Participants: Wen-mei Hwu, Christopher Rodrigues, I-Jui Sung, John Stratton, Matthieu Delahaye

Executive Summary

The Gluon project leverages correctness specifications to enable safe parallelization and optimization of code.

Goals - Extended Description

The goal of this project is to provide a compiler framework that generates fast parallel kernels from a high-level parallel programming language that guarantees race freedom. In particular, we are working to to relieve developers of the responsibility to manually conform the parallelism and locality of an algorithm to the processor parallelism, vector parallelism, and memory system of a target architecture.

Besides correctness and automatic optimization, such a framework helps to eliminate the abstraction overhead of using high-level library code. Current programming trends toward libraries of generic algorithms and data collections, as illustrated by the C++ STL and the LINQ extensions to .NET, are creating heavily-executed code that spans library and user codebases. These libraries hide data organization and loops, thereby foiling optimization. Such a compiler framework could be leveraged to optimize parallel execution of code using these constructions.

Achieving this goal requires detailed visibility into memory access patterns and other side effects within a compiler, and here we take a novel approach. In the past, compiler-driven analysis has had some success in enabling automatic optimization for narrow problem domains. However, it has proven very difficult to reliably and automatically generate fast code, and this "hands-off" approach gives developers very little visibility into and control over the compilation process.

We address the limitation of analysis-driven optimization with two connected projects. Gluon is an intermediate program representation that hosts optimizations on parallel code. Its type system is able to track side effects more precisely than traditional analysis methods. Pyon is a high-level language that serves as a programmer interface to Gluon. Pyon includes design-by-contract features that provide programmers an adjustable level of static checking, while also communicating side effect information to Gluon.

Gluon is an intermediate representation supporting optimization of parallel code. It uses a static type system to represent information that is valuable to optimizations, such as integer bounds and side effects. The type system adds value in three ways. First, it statically detects some classes of errors including potential races. Second, it can preserve information that can be generated from high-level knowledge of source code, but would be difficult or impossible to infer solely by analyzing unadorned low-level code. Third, the type system offers a degree of extensibility, as new information can be defined within the type system as new data types. This eliminates some of the obstacles to optimization in a conventional compiler environment. Our goals are to use Gluon to vectorize code, improve data structure layout, and improve memory locality in parallel kernels.

We are beginning work on Pyon, a compiled, Python-like language with parallel operators and contracts. Pyon will allow programmers to mix sequential, dynamic code with parallel, statically checked code. Pyon borrows the "map and reduce" style of programming, in which data-parallel operators are used to build explicitly parallel code. Parallel code must be verifiably race-free. Contract-style specifications, augmented with local analysis, will be used to verify that parallel code is safe; in doing so, they generate information that is fed to Gluon's optimizations.

Results

As high-level operators and contracts offered by Pyon must allow developers to easily write parallel algorithms, we will test their usefulness toward applications currently developed from the Application Group. Writing core algorithms from these applications in Pyon will demonstrate that our parallel operators and contracts provide a reasonably simple but complete toolset from a developer perspective. It will, moreover, validate the quality of our analysis and optimizations.
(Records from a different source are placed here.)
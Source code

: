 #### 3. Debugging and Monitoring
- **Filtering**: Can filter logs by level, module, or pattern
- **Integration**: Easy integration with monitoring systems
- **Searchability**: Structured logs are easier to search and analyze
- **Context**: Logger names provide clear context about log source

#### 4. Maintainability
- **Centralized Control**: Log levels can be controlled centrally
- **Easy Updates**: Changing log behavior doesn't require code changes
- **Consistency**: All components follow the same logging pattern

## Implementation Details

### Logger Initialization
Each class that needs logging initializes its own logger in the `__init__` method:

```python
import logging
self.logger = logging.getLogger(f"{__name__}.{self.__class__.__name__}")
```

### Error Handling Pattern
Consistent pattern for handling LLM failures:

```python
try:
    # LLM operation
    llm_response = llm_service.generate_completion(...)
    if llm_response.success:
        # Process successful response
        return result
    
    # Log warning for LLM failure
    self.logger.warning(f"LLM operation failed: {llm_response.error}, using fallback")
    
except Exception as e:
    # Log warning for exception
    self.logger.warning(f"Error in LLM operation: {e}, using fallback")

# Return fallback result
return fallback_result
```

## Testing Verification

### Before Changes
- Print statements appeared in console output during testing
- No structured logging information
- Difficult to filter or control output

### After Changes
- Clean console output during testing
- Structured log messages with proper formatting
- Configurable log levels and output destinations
We believe the applications developed by the Application group cover a wide variety of domains and gives a good representation of the kind of parallel algorithms that are currently in need for agressive optimizations. However, we will ensure our high-level operators and contracts are sufficient for a broader usage.

Our work is decomposed currently into three major milestones marking the increased maturity of our developments.

Milestone 1

Our first milestone will be to generate optimized GPU code from Pyon for some common signal and image processing algorithms, including some heavily used kernels from the ViVid library. We will implement memory layout optimization and parallel loop transformations as a first demonstration of Gluon's analysis capabilities.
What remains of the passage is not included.